Data to use →

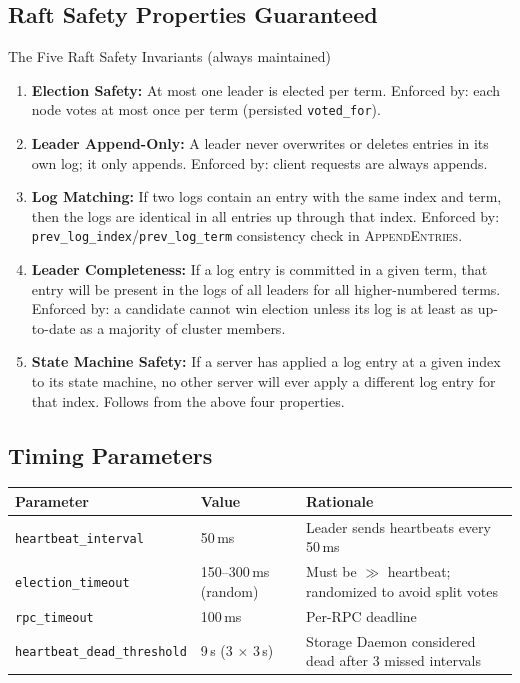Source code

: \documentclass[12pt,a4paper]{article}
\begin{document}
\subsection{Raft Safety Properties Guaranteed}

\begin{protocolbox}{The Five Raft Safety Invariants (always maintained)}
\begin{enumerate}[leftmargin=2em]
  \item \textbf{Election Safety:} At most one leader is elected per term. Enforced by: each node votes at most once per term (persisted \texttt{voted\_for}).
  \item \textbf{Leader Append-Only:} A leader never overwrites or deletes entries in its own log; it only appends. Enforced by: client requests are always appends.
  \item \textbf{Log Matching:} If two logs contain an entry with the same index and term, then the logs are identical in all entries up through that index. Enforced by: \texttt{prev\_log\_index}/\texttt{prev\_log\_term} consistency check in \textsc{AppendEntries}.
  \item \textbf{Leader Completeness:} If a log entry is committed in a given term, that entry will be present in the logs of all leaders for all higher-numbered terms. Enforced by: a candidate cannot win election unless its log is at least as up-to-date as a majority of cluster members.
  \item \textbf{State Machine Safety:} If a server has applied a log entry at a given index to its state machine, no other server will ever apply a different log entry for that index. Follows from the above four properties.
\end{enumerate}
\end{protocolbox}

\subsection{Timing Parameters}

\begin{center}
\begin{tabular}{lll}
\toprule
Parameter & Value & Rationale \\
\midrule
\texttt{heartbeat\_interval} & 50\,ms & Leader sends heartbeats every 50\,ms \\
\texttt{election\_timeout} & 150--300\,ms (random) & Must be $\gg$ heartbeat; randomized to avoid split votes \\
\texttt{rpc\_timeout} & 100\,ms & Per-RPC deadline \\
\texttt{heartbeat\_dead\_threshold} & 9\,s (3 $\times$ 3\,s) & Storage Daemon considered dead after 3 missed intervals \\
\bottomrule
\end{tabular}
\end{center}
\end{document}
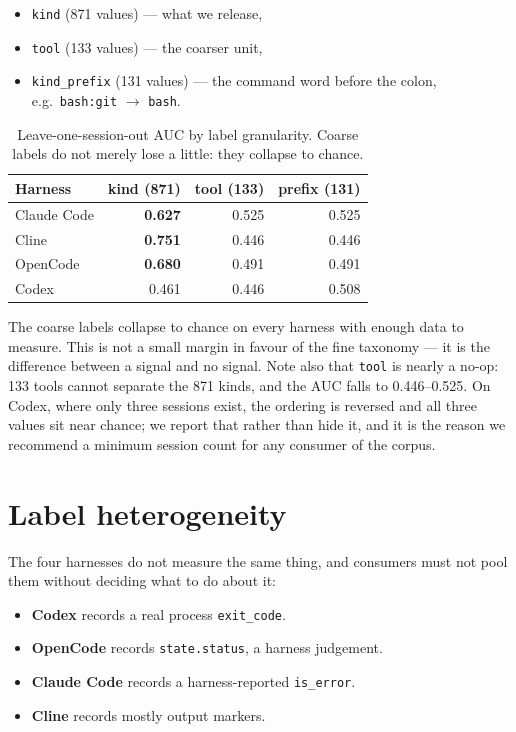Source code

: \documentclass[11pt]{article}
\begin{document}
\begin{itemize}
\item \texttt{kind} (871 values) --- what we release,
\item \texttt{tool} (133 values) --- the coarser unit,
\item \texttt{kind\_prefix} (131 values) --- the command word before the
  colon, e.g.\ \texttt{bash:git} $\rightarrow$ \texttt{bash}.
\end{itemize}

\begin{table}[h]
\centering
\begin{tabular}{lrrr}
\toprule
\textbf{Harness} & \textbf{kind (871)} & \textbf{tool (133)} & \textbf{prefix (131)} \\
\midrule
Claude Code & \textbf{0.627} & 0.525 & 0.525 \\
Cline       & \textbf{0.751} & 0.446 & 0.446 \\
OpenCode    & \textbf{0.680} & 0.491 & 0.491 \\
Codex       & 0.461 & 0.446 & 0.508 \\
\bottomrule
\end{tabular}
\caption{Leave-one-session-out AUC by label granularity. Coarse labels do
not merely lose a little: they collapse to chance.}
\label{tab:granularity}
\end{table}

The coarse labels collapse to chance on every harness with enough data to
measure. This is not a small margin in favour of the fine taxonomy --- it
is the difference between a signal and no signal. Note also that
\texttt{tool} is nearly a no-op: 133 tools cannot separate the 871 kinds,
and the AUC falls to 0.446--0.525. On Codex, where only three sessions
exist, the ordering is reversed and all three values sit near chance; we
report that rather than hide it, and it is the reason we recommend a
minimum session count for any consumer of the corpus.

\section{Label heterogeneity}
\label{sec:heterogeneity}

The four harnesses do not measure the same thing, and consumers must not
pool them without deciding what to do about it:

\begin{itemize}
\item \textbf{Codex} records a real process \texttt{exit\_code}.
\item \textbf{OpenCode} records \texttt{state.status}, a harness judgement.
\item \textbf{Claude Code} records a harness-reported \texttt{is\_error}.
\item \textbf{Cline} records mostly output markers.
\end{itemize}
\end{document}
==
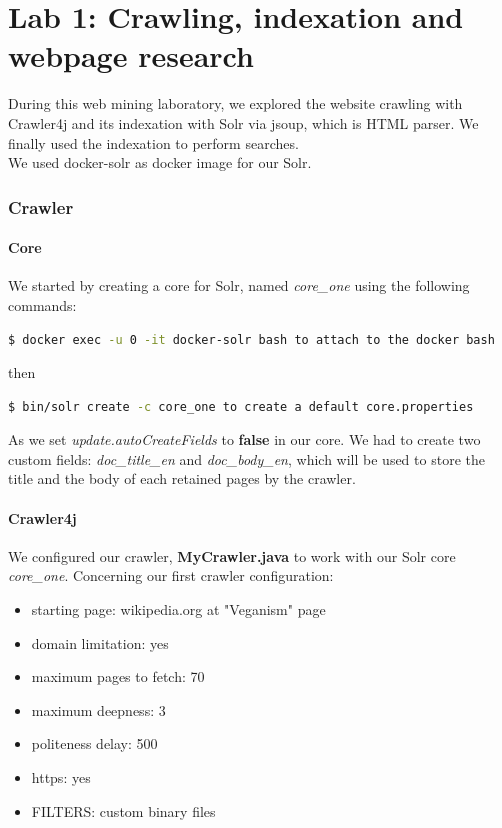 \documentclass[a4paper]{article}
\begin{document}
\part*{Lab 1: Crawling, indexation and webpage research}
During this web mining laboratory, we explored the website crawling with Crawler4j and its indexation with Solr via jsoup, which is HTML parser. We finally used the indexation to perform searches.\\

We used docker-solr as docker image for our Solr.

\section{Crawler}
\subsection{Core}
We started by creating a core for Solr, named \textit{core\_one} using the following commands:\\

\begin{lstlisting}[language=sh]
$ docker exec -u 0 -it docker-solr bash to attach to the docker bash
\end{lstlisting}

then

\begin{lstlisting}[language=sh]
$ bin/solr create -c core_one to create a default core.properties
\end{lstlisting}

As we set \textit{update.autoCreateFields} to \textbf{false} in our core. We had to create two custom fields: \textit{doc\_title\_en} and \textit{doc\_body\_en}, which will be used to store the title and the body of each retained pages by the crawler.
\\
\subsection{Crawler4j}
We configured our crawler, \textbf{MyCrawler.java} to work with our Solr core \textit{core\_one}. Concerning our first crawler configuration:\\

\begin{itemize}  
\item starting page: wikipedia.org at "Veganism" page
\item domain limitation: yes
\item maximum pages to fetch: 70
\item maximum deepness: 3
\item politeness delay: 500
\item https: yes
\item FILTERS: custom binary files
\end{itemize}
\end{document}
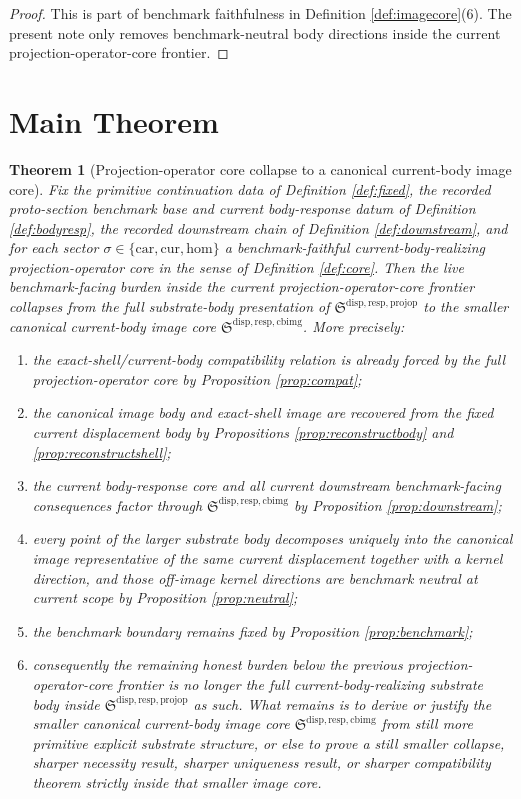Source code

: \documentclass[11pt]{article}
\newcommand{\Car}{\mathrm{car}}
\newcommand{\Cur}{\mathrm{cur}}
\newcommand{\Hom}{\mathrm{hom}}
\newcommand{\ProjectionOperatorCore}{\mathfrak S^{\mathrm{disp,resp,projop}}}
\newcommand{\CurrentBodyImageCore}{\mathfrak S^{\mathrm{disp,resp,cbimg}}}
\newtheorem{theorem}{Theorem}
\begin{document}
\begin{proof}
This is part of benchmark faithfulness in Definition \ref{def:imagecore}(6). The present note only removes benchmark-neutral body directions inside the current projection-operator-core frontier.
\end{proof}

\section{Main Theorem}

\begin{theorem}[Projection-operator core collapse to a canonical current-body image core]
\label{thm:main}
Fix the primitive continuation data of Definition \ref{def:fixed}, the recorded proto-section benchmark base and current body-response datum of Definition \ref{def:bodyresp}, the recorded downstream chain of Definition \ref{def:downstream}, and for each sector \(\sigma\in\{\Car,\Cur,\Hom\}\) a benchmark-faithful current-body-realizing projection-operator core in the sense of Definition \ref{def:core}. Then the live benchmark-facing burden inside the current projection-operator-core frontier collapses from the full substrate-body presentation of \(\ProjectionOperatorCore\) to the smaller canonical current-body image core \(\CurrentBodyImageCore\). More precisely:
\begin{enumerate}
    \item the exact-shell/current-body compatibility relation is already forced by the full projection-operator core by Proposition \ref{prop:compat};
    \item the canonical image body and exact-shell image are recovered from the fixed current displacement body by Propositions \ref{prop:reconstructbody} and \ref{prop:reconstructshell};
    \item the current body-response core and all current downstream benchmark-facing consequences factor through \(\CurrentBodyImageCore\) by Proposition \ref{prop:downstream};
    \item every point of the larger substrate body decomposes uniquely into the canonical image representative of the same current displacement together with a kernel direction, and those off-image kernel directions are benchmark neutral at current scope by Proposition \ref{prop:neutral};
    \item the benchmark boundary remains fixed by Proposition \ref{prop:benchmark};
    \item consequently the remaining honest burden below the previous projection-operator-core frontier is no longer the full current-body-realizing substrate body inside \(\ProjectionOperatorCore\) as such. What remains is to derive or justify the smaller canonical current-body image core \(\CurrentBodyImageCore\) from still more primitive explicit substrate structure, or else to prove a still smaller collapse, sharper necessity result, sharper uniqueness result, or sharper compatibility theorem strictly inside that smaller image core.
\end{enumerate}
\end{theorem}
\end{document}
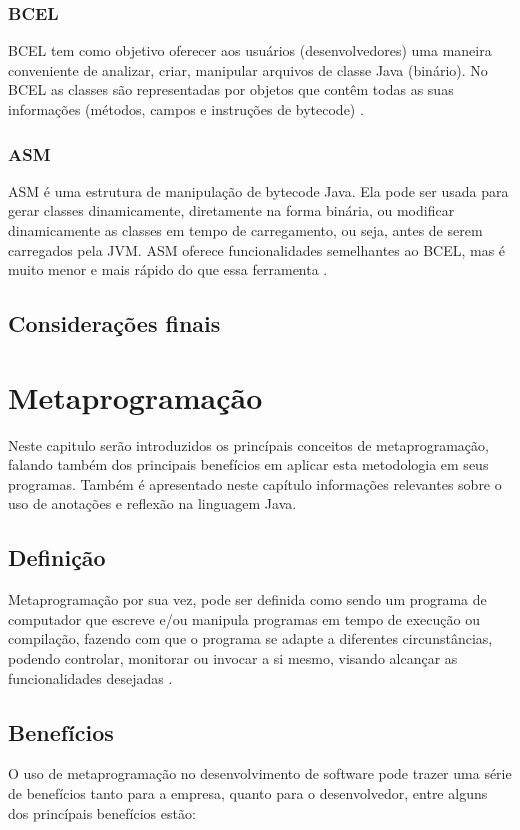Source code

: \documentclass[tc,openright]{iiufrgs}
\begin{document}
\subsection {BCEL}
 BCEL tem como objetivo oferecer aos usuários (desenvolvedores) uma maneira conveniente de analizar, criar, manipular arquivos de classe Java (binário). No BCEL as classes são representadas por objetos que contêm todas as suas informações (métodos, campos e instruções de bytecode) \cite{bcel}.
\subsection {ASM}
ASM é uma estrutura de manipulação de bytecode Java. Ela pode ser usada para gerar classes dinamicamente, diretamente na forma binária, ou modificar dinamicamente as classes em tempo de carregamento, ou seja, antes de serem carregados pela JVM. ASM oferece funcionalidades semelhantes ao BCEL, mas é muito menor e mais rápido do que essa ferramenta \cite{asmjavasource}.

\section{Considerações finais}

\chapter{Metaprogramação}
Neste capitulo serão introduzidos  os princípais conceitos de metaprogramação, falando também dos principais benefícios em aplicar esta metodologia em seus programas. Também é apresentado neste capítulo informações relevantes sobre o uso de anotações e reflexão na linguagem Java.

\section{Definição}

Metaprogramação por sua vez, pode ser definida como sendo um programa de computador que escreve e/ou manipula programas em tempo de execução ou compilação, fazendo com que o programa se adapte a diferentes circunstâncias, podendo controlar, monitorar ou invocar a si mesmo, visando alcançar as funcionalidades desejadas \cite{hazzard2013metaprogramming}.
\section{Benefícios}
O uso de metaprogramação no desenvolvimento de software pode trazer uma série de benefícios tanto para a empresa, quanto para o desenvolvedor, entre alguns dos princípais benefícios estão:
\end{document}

Exercise requirements → All lines above that include the word "docker" must be copied into the answer.

Response to the exercise →
We used docker-solr as docker image for our Solr.
$ docker exec -u 0 -it docker-solr bash to attach to the docker bash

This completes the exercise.